After a spotless 10 minutes, the Fighting Irish broke through with a goal from junior forward Jake Pivonka to trim the lead to one. It would cause controversy and a replay review.

On a loose rebound to the right of Sun Devil netminder Cole Brady, a shot was thrown at the net. Jousting for position in Brady’s crease were ASU defenseman Gvido Jansons and Fighting Irish forward Solag Bakich.

The puck died in the blue paint, and while Brady tried to reach across to grab the loose biscuit, he was impeded by the net front battle. He didn’t reach in time, as Pivonka came in to slam home the loose change.

The play was reviewed, but it was deemed that Jansons pushed Bakich into the crease. Thus, there was no goaltender interference.

It was clear that Jansons gave a shove into the goal mouth, but during his postgame media session, Powers wasn’t pleased with how long Bakich was in the crease.

Goalie interference from juniors all the way up to the NHL seems to have a lot of gray area, and often times it’s anyones guess for what the call may be.

It was called a goal on the ice and it’s a tough ruling, and although Jansons gave the shove, Powers had an argument as well. Here were his thoughts:

“I know they think Gvido pushed him into him, but you can’t just camp out in the crease. You have to get out,” Powers said. “He didn’t. He just stood there and it impeded Cole’s ability to fight to make the save. I’ll go to to my grave thinking that shouldn’t have been counted.”

The goal fueled the rest of Notre Dame’s comeback. Bakich tied the game minutes later, then defenseman Nick Leivermann put the dagger in ASU’s hearts with five seconds remaining.

Both the tying, and game-winning goals came on shots that squeaked just under the blocker of Brady, giving the Fighting Irish the triumphant comeback and a sour taste in the Sun Devils’ mouths as they were just minutes from back-to-back sweeps.

On Leivermann’s game-winner, the play was reviewed for offsides, but once again it came to no avail. Nevertheless, Powers still didn’t shoulder the game on officiating. Notre Dame earned it.

“I told the guys, reviews or no reviews, we lost that game because we stopped doing what was working for us and stopped skating,” Powers said. “We let them back in the game and that’s on us.”

The let down took away from what had occurred in the 50 minutes prior.
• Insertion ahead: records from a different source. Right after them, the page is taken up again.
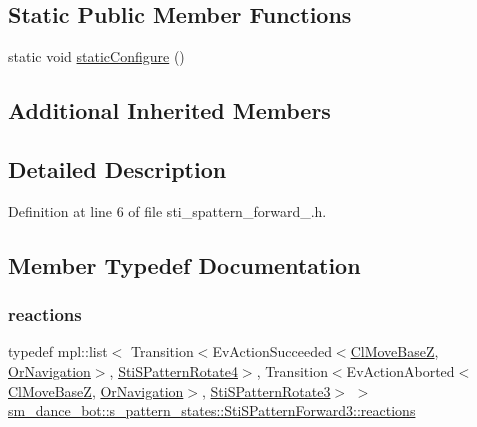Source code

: \subsection*{Static Public Member Functions}
\begin{DoxyCompactItemize}
\item 
static void \hyperlink{structsm__dance__bot_1_1s__pattern__states_1_1StiSPatternForward3_a95b52e8147aa4169010fa9bc00ea63e0}{static\+Configure} ()
\end{DoxyCompactItemize}
\subsection*{Additional Inherited Members}


\subsection{Detailed Description}


Definition at line 6 of file sti\+\_\+spattern\+\_\+forward\+\_.\+h.



\subsection{Member Typedef Documentation}
\mbox{\label{structsm__dance__bot_1_1s__pattern__states_1_1StiSPatternForward3_a7547d6e7da81d22253dcc9e93f8c29eb}} 
\subsubsection{\texorpdfstring{reactions}{reactions}}
{\footnotesize\ttfamily typedef mpl\+::list$<$ Transition$<$Ev\+Action\+Succeeded$<$\hyperlink{classmove__base__z__client_1_1ClMoveBaseZ}{Cl\+Move\+BaseZ}, \hyperlink{classsm__dance__bot_1_1OrNavigation}{Or\+Navigation}$>$, \hyperlink{structsm__dance__bot_1_1s__pattern__states_1_1StiSPatternRotate4}{Sti\+S\+Pattern\+Rotate4}$>$, Transition$<$Ev\+Action\+Aborted$<$\hyperlink{classmove__base__z__client_1_1ClMoveBaseZ}{Cl\+Move\+BaseZ}, \hyperlink{classsm__dance__bot_1_1OrNavigation}{Or\+Navigation}$>$, \hyperlink{structsm__dance__bot_1_1s__pattern__states_1_1StiSPatternRotate3}{Sti\+S\+Pattern\+Rotate3}$>$ $>$ \hyperlink{structsm__dance__bot_1_1s__pattern__states_1_1StiSPatternForward3_a7547d6e7da81d22253dcc9e93f8c29eb}{sm\+\_\+dance\+\_\+bot\+::s\+\_\+pattern\+\_\+states\+::\+Sti\+S\+Pattern\+Forward3\+::reactions}}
After trailing 2-0 in the first period, ASU rallied back for four straight goals, including two more tallies from freshman forward Matthew Kopperud.

He has six goals in his last four games, including back-to-back two goal games. He’s now tied for the most goals in college hockey.

“I’m playing with a lot more confidence now,” said Kopperud of his goal streak and success, “but playing with Komo (Demetrios Koumontzis) and Sandy (Jordan Sandhu) is a big factor with how smart they both are, how hard Sandy works, and how smart Komo is.”

The Sun Devils also played their best period of the season in the second frame against Notre Dame, dominating puck possession and hemming the Fighting Irish in their own zone.

It led to three goals, with two from Kopperud and one from fellow freshman Ryan O’Reilly.

“That was a clinic. That was really fun to watch,” said Powers of the second period. “You could see how good we can be. We got a long way to go, but that’s a shining example of what we’re capable of.”

Ultimately, it would be a tale of two periods. After dominating the second, Notre Dame had the last laugh in the third period, flipping the script of how they got outplayed a period prior.

The Fighting Irish avoided the sweep, and although ASU played well enough to take both games, it was left with a tough loss and a long trip to Happy Valley for a series with Penn State next weekend.

“That’s still a hell of a split against a very good hockey team,” Powers said. “It’s just the nature of how we didn’t get a sweep, it hurts. That’s what I told the guys. This has to be a loss that we learn from, not a loss that sets us back.”